Alors que la présidence autrichienne proposait de supprimer entièrement l’article 10 en renonçant à l’expression du consentement au niveau du navigateur, la proposition roumaine de compromis maintient ce principe et suggère de simplifier et optimiser cette opération pour l’utilisateur via notamment l’établissement d’une whitelist sur laquelle l’utilisateur inscrirait les fournisseurs auxquels il accorde son consentement.

  • Le traitement autorisé des données de communications électroniques (article 6)

De nombreuses modifications ont été apportées à l’automne dernier par les Etats membres dans le but de favoriser davantage l’innovation et de s’aligner plus étroitement sur le RGPD. Certains États membres seraient favorables à une liste fermée de traitements autorisés. Le Conseil a souligné que le règlement devait être suffisamment évolutif et suffisamment souple pour permettre le développement de services innovants. Par conséquent, la présidence autrichienne a introduit une possibilité de traitement compatible ultérieur des métadonnées de communications électroniques, inspirée du RGPD (article 6.2.a). La présidence a également ajouté un nouveau terrain pour le traitement des données de communications électroniques nécessaires à la protection des équipements terminaux (article 6.1.c).

La Commission européenne continue de faire pression sur le Conseil. Elle souhaiterait notamment organiser au moins une réunion de trilogue en avril (avant les élections européennes), afin de consolider la position du Parlement et la conserver après les élections pour empêcher que le prochain Parlement ne rouvre le dossier en septembre.

Sous l’égide de la Fédération sur le Marketing Direct (FEDMA), un courier signé par les principales organisations professionnelles concernées, a été adressé le 28 février aux représentations permanentes des Etats membres à Bruxelles, appellant à établir une nouvelle étude d’impact, qui détaille l’impact du e-privacy sur l’ensemble de l’économie (en particulier l’industrie de la publicité en ligne) et son alignment avec le RGPD.

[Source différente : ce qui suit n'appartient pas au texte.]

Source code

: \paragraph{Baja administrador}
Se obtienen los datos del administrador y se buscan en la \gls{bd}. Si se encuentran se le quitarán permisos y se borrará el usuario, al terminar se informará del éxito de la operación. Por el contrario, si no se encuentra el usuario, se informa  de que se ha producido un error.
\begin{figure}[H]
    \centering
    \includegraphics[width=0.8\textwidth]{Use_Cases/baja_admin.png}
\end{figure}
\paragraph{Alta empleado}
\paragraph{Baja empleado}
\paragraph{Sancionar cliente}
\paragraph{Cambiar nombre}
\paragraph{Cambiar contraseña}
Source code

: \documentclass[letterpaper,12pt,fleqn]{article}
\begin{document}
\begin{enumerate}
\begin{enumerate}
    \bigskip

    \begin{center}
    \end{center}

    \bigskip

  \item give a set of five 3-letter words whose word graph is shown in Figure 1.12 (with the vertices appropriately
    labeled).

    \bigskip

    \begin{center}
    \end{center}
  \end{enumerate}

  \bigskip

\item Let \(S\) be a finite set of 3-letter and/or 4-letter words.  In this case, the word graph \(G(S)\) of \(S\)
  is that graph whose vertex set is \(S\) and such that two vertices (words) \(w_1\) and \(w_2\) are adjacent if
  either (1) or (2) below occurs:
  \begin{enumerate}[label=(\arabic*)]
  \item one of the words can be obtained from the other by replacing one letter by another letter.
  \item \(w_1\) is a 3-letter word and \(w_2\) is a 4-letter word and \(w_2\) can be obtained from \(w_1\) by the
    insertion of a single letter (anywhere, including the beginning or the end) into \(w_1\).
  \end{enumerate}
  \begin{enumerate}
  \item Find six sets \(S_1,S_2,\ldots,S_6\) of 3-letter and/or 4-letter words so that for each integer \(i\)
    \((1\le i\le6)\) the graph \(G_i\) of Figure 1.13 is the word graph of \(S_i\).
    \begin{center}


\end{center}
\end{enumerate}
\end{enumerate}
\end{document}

En conclusion, du fait des questions substantielles restant encore à traiter au niveau des Etats membres et de la fin prochaine de la mandature en mai 2019, il paraît très ambitieux qu’un accord puisse être dégagé d’ici là entre les co-législateurs. L’importance de concilier à la fois un haut niveau de protection des données et de la vie privée des citoyens de l’UE, tout en offrant une sécurité juridique aux PME et aux autres entreprises ainsi qu’un environnement économique ouvert et concurrentiel, exige sans doute de prendre le temps nécessaire pour obtenir un accord équilibré. La Fevad continue de se mobiliser sur ce texte majeur pour le secteur du e-commerce./.